Recently we decided to add Windows 10 testers to our Windows unit test cluster, which had been using Windows 7 Pro.
We immediately noticed performance problems. A test suite that previously took about 100 minutes to run, now took 300 or even 360 minutes. We tried fixing the problem by tweaking the OS configuration, replacing drivers, and adjusting the virtual machine’s configuration. Nothing helped, and we went back to the old Windows 7 Pro instance.
Keep digging
However, I wanted to know what was causing the problem – the VM environment, Windows 10, or something in the tests and the tested Chromium or Vivaldi code. At this time I was replacing my six-year-old home PC (which incidentally, was the first machine used to compile the source code that became Vivaldi) and I decided to remove my own disks from the machine, take it down to the office, install a new SSD, and install Windows 10 on it, and run some tests.
I also installed Win 7 Pro back into the machine.
First result: It was definitely not the VM environment. One of the tests that took 100 minutes when run on Windows 10 on this machine, took 20 (twenty!) minutes on Windows 7.
I also did tests with “raw” Chromium builds to discover if the problem was in our code, or also existed upstream. I even used a six-month-old build to check if the problem was new, or long-standing. I used a raw Chromium build to investigate the Mac issue when using bisect.
After a bit more testing I contacted the Chromium Ops group on their Slack channel to discover if they were seeing similar issues, even if not on the same magnitude.
There were signs of some differences between Windows 7 and Windows 10, but the differences weren’t big and their test system is quite different from ours. They suggested filing a bug report, which I did.
After doing more testing, including doing more detailed logging of how long the tests took to run, I finally was able to pin the extra time down to a CreateProcess call, the Windows function used to start new processes, which is used by the test executables to run smaller groups of tests to isolate them from the main test executable, which means that crashing tests do not cause the entire test suite to fail.
A big reduction in performance
In the test suite I was using for my investigation, there were almost 11,000 tests run in separate processes in groups of 10, so the test suite would spawn about 1100 processes during one test run.

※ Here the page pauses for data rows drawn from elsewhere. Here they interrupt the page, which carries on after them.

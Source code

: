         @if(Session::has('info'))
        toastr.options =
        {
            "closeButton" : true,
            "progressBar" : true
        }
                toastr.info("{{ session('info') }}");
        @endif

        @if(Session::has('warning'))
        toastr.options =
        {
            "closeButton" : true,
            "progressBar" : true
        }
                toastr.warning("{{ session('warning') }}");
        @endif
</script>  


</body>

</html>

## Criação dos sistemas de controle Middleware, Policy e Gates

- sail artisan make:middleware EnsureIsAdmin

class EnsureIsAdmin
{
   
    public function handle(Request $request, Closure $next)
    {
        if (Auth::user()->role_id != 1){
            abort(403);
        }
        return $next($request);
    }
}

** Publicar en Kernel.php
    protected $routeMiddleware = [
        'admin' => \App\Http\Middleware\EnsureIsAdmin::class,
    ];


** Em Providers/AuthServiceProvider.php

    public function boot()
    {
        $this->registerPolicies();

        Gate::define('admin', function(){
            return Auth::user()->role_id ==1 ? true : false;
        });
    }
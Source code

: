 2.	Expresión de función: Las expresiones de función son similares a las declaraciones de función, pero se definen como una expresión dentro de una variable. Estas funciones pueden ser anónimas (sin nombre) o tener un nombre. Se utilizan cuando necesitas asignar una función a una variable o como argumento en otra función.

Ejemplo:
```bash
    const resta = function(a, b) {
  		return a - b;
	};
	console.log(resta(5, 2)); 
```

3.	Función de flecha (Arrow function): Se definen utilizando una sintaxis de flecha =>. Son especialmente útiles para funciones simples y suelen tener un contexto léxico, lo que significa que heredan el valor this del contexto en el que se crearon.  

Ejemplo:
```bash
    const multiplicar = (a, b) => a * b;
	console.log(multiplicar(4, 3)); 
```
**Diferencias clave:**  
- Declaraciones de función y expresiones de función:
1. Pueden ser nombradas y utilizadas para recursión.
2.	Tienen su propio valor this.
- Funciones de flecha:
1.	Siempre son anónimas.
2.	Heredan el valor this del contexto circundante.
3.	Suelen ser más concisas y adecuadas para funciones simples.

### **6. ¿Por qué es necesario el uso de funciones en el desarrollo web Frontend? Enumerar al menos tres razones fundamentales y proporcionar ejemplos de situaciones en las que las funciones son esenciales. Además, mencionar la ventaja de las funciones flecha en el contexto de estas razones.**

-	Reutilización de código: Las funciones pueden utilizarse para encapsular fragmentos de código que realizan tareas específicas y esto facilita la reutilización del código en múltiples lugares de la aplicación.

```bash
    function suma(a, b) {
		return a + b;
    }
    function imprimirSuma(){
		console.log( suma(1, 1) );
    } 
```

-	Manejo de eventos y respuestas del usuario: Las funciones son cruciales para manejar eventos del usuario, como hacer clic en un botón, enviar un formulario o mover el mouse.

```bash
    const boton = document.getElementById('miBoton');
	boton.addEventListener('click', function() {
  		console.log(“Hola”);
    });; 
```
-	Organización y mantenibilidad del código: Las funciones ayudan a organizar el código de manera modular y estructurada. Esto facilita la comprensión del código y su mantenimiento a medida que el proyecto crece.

What I saw was that on Windows 7 this step took at most 2-3 milliseconds, while on Windows 10, it took at least 300 milliseconds, possibly as much as 600. And due to how the Chromium test code starts these processes, only one test process could be started at a time (and the end of test group handling also had to line up in the same line), so to start 8 processes would take at least 2.4 seconds, and only then could the results of a test group that usually used just 100 milliseconds to complete, be processed (that is, the first test group after running for 100 milliseconds had to wait at least 2300 milliseconds before its slot could start with the next group). That is a big reduction in performance.
CreateProcess had O(n^2) performance for CFG data. Now it doesn't.

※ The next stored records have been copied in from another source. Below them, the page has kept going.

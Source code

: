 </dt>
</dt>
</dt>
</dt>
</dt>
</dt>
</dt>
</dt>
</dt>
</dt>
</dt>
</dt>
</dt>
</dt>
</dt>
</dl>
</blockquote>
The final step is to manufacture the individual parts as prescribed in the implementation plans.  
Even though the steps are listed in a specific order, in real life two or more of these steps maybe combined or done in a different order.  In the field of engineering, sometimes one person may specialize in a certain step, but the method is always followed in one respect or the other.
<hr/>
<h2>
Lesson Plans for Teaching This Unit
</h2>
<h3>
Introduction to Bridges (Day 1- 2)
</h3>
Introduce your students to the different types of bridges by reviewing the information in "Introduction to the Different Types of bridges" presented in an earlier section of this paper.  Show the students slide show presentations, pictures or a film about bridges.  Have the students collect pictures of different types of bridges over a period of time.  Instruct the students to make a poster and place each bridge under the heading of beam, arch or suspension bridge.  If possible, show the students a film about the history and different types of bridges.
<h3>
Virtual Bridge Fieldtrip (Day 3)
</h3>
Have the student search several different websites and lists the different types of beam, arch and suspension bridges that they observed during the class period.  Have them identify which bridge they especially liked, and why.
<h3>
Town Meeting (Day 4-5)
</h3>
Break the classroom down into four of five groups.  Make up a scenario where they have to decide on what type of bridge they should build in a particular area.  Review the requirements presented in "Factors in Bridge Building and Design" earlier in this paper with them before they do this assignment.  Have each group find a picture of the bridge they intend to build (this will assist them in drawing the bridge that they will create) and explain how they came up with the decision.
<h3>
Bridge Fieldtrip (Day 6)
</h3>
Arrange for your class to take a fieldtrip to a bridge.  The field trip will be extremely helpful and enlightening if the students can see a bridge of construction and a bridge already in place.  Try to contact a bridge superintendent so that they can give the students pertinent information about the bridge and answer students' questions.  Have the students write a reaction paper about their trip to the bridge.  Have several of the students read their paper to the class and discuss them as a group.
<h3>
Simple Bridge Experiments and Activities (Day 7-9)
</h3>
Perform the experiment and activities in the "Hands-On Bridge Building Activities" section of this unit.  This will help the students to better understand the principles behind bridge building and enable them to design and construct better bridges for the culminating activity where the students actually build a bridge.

Timeline of this Windows performance bug:
April 15: Initial private report
April 21: Isolated repro and blog post
April 23: Fix built (flighting in a few weeks)https://t.co/PLsWMqeier— Bruce Dawson (@BruceDawson0xB) April 24, 2019
At this time, Bruce Dawson in the Chromium team started looking at the issue. Although he initially suspected a different problem, he quickly discovered that the problem was caused by a Windows security feature called Control Flow Guard (CFG), and that the time Windows used to initialize this apparently increased with the *square* of the number of functions in the executable (double the number of functions, time increases fourfold).
This feature is very useful to protect applications like a browser, but not really necessary for test executables, so he worked around the issue in the test executable by disabling a feature for them previously used by all Windows executables.
Then he bounced the ball over to Microsoft, since having an important feature with “quadratic” time is not a good thing, so he suspected it was a bug. Within a couple of days, devs at MS reported back that they had fixed the issue.
Perhaps an issue for normal browser usage
It could be that this issue affects normal browser usage, too, since both Chrome and Vivaldi start new processes for each tab, but as much of the actual code is located in DLLs shared among the processes, and the Windows CFG configuration is reused for DLLs, it might not be as noticeable in normal use.
Even if it does cause some performance issues, disabling the security feature is not an option.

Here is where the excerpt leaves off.